Oct. 11 (Bloomberg) -- An investigation has begun after two people were killed and two others were injured when a Twin Otter DHC6 plane operated by Malaysian Airline System Bhd.’s MASwings unit crash landed in eastern Sabah state yesterday.
The plane had a total of 16 passengers and crew on board, the airline said in a statement today. The twin-engine turboprop aircraft, flying from Kota Kinabalu, landed short of the runway in Kudat at 2:50 p.m. local time. Malaysia’s Department of Civil Aviation is leading the investigation and the cause of the accident isn’t yet known, the carrier said.
“Malaysia Airlines together with MASwings are fully co-operating and assisting the investigation in every possible way,” the company said in the statement. “The Twin Otter was fit to fly and was in good condition before the accident.”
This is the first fatal plane accident in Malaysia since August 2009, according to AviationSafetyNetwork, a Netherlands-based website that tracks aviation safety statistics. The pilot of an Avcen Jetpod prototype was killed in that incident when the plane crashed immediately after takeoff during its maiden flight, according to the Network’s website.
Shares of Malaysian Air were unchanged at 34 sen as of 10:47 a.m. in Kuala Lumpur, underperforming a 0.6 percent increase in the benchmark FTSE Bursa Malaysia KLCI Index.

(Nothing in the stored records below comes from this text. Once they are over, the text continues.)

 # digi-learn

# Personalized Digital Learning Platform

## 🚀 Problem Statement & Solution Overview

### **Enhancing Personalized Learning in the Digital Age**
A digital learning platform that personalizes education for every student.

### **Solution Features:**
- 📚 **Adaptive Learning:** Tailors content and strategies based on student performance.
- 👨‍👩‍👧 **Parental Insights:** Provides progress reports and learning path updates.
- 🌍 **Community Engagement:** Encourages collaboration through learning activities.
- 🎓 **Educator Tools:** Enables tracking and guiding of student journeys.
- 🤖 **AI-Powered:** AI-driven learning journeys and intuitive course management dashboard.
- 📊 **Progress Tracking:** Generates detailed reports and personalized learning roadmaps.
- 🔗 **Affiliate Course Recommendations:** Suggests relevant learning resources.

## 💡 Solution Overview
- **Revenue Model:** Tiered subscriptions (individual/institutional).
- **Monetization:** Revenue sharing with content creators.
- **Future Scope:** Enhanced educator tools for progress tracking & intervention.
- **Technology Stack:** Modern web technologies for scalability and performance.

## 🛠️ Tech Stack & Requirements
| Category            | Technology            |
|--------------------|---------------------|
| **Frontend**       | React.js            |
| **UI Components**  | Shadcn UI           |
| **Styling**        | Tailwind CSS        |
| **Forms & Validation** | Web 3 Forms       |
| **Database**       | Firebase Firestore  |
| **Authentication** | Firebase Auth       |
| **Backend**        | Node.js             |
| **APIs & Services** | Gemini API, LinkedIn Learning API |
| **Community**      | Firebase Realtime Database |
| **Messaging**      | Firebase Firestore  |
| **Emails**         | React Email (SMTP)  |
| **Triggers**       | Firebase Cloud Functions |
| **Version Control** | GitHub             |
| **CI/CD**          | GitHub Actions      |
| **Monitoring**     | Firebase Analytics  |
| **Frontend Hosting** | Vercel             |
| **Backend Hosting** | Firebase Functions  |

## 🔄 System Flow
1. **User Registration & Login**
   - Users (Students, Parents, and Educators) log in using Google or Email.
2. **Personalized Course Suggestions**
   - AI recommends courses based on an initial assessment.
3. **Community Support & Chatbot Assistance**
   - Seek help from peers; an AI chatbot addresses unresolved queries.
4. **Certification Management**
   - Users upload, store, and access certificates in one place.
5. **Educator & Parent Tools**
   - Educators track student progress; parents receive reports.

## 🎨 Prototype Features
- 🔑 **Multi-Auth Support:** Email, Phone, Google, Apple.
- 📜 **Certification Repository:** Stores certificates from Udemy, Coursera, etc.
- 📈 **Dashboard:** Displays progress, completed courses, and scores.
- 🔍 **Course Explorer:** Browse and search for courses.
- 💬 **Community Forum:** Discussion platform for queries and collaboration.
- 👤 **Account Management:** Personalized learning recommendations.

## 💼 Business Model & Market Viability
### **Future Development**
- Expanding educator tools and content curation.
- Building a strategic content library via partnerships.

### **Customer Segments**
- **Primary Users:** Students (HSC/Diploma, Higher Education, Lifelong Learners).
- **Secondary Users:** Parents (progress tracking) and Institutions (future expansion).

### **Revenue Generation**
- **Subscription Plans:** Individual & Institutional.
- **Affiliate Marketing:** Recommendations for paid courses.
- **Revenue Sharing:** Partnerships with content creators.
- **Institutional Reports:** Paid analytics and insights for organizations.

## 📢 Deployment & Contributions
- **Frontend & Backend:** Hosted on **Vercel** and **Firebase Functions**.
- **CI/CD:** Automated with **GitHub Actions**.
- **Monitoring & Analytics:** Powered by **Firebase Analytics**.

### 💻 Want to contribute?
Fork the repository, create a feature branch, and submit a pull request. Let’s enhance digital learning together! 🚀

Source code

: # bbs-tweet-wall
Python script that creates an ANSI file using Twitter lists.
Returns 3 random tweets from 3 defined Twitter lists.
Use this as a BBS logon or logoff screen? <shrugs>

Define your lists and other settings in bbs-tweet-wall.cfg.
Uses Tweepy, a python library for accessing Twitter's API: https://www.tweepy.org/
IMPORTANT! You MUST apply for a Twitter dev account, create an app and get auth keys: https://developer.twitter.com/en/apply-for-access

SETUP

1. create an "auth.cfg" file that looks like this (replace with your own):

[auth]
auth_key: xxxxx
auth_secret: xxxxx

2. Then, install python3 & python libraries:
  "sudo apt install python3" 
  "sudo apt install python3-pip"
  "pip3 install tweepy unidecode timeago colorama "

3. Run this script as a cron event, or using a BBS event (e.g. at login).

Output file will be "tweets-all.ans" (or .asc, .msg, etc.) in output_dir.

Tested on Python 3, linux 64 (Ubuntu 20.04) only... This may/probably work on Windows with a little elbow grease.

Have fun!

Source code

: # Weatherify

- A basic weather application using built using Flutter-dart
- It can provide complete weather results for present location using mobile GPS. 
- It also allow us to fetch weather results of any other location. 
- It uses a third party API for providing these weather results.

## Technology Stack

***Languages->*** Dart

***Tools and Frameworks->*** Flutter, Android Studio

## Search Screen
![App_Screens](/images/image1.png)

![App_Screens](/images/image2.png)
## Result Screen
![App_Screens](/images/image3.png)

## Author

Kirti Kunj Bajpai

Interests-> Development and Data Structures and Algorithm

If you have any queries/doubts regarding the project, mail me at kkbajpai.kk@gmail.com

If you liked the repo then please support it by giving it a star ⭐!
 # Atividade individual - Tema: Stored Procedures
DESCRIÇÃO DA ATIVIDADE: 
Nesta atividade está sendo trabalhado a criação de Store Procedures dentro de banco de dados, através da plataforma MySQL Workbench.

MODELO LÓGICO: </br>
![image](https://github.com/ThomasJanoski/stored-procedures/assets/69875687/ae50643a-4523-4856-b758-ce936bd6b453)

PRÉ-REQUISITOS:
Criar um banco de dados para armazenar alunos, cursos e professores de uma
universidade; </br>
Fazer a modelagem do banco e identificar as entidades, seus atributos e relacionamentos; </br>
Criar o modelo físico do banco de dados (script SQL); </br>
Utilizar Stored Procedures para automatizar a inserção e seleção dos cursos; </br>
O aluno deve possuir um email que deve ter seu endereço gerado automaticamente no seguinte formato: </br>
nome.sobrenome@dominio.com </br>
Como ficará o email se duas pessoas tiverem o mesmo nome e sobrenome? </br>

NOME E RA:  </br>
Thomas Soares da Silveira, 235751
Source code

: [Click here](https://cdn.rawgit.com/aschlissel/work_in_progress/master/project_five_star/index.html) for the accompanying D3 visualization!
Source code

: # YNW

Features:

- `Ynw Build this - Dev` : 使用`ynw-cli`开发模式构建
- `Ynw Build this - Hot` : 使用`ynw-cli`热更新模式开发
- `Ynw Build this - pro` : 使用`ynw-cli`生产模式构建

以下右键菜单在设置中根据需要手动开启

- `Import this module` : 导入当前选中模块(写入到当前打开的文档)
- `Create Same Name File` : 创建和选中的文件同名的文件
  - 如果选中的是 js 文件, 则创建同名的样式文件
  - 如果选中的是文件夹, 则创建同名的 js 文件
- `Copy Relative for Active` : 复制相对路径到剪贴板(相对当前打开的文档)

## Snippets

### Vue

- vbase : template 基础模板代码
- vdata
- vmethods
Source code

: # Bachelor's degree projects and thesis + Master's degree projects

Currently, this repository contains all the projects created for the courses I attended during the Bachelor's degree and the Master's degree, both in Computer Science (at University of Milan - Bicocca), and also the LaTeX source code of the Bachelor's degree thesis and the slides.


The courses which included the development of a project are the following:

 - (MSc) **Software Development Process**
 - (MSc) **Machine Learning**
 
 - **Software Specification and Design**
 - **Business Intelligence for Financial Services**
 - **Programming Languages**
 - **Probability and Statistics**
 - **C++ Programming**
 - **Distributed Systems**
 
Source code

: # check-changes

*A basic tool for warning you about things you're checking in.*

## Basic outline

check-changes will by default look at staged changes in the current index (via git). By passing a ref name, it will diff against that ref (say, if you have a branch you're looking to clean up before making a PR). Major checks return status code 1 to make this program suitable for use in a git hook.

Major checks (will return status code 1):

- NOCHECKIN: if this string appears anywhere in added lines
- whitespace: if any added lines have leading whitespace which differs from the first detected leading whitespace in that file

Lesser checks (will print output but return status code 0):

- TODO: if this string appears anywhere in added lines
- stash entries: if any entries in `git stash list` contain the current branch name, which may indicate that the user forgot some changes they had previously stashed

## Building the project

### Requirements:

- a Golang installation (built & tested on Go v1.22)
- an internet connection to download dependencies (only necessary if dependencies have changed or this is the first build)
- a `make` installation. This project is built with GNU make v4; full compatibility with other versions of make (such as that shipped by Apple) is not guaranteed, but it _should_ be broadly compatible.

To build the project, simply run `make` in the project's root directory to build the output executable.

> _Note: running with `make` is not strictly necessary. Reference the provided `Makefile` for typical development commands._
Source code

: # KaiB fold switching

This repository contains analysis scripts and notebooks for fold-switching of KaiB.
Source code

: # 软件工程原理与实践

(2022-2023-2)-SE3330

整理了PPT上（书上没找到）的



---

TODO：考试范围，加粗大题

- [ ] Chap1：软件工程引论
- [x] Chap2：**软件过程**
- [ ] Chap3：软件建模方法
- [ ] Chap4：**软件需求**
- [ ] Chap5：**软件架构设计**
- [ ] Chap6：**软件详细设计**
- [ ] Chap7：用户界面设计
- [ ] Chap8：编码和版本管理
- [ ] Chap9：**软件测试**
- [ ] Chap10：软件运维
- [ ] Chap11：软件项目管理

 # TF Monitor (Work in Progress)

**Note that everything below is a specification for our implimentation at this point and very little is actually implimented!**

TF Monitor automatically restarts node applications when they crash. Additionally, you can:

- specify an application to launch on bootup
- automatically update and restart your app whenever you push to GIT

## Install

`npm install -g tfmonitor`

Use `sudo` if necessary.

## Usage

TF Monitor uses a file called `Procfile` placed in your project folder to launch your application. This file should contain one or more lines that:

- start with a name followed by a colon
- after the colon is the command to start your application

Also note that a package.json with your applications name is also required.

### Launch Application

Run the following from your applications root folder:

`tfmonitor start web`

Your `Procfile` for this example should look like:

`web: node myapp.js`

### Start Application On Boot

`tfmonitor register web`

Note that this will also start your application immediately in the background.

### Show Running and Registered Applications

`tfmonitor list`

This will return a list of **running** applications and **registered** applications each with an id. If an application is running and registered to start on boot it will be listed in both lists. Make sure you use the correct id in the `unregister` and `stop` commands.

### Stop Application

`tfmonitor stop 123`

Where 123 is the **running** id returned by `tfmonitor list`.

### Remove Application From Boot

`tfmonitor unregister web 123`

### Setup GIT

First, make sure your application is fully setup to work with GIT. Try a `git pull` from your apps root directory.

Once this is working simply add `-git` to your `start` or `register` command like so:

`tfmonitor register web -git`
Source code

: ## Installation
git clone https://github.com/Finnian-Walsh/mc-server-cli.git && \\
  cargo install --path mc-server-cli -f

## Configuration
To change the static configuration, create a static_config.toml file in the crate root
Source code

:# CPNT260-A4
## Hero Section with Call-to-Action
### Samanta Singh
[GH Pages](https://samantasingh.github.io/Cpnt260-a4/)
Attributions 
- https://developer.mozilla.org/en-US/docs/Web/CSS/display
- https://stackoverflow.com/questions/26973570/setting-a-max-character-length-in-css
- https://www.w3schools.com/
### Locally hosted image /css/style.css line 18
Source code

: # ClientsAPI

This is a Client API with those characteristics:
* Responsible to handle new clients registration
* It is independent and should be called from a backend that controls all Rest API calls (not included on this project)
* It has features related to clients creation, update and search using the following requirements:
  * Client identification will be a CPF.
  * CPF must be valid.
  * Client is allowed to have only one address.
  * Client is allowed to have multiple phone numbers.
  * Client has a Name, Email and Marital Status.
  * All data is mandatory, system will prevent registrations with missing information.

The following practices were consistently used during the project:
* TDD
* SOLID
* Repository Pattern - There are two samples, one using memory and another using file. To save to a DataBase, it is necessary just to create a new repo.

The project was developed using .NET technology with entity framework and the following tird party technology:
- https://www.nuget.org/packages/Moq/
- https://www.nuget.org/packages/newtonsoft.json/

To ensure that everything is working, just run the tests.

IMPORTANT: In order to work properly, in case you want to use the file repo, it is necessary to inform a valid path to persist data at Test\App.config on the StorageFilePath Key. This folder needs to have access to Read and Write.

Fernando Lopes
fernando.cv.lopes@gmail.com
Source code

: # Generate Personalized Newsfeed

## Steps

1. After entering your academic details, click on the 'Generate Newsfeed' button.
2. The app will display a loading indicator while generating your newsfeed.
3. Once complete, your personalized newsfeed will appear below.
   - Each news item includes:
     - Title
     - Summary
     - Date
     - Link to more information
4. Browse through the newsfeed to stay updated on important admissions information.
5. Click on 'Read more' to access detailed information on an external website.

“Whatever the cause, an air crash tarnishes the safety record of an airline operator,” Ahmad Maghfur Usman and Jerry Lee, analysts at RHB Capital Bhd., wrote in a report today. “It may affect consumer confidence on the safety of its services, which in turn can hurt the airline’s passenger loads.”
RHB said it is maintaining a neutral rating on Malaysian Air and fair value of 34 sen, pending investigation results.
Co-pilot Marc Joel Bansh, 22, and passenger Tan Ah Chai, 69, were killed, Malaysian Air said. The statement didn’t provide details of those injured.
Malaysian Air’s MASwings unit, started in October 2007, operates commuter airline services in the states of Sabah and Sarawak. The state-owned airline in December ordered 36 turboprop planes for its MASwings and Firefly units.